Par son homogénéité et son adaptation au milieu et aux circonstances l’œuvre d’Alfred le grand était préservée de ces réactions fatales dont l’histoire fournit de constants exemples. Aussi se développa-t-elle heureusement sous ses successeurs immédiats. Son fils Édouard (901-925), son petit-fils Athelstan (925-941) eurent des règnes prospères — dans la mesure toutefois restreinte où pouvait prospérer l’Angleterre d’alors qui était profondément handicapée par son isolement : isolement politique et surtout commercial. On cherchait bien des alliances matrimoniales sur le continent. Les trois sœurs d’Athelstan épousèrent, l’une Charles le simple de France[2], l’autre Hugues père de Hugues Capet et la troisième Othon le futur empereur d’Allemagne

  1. Orose né en Espagne, ami de St-Augustin, écrivit au ve siècle une « Histoire des calamités humaines » pour montrer que les misères contemporaines n’étaient point dues à la disparition des cultes païens comme certains le prétendaient.

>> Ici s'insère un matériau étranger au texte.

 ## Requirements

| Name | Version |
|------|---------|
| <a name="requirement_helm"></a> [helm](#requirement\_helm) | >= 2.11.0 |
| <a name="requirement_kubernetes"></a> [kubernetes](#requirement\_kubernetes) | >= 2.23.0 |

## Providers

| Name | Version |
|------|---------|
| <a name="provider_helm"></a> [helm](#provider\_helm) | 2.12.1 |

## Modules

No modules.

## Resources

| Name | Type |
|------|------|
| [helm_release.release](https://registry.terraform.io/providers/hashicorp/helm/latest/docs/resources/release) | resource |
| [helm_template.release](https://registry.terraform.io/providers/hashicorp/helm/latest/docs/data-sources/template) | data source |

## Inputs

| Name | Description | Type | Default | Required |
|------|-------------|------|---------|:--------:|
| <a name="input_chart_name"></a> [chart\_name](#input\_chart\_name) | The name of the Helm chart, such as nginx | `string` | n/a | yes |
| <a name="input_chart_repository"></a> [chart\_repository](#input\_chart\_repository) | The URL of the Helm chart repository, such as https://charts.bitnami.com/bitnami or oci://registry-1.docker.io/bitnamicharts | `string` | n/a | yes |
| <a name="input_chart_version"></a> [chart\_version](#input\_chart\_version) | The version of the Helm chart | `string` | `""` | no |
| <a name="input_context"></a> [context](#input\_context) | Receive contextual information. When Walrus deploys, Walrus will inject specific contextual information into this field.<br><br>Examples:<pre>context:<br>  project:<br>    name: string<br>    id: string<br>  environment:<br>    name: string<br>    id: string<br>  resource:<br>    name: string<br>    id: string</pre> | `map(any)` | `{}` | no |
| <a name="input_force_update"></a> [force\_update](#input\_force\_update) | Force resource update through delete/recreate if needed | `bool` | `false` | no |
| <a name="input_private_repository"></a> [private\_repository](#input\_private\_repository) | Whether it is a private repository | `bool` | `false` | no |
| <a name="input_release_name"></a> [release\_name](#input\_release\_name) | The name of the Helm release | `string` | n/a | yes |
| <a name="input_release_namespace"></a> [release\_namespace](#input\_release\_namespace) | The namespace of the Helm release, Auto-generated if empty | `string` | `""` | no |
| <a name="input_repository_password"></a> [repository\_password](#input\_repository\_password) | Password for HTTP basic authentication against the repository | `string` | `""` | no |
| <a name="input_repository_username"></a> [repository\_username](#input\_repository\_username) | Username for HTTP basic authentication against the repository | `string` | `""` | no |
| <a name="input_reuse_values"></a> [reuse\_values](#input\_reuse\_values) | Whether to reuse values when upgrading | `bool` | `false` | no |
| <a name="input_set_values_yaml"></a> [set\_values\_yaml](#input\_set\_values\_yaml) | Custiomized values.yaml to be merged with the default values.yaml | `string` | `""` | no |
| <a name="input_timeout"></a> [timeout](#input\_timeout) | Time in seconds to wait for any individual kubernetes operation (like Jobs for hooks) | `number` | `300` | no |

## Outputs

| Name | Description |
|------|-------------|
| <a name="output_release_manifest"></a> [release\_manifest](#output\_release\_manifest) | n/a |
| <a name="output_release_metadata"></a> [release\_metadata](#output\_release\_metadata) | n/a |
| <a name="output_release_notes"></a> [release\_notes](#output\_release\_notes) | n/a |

Quant à Bède, 675-735, il dut sa renommée à son Histoire ecclésiastique, à son Manuel de dialectique et à sa Chronologie des six époques du monde généralement adopté au moyen-âge.
  2. Charles le simple ayant été détrôné, Athelstan recueillit son fils qui devait ensuite retourner en France et y régner sous le nom de Louis IV. On lui donna le surnom d’outre-mer à cause de son long séjour chez son oncle, en Angleterre.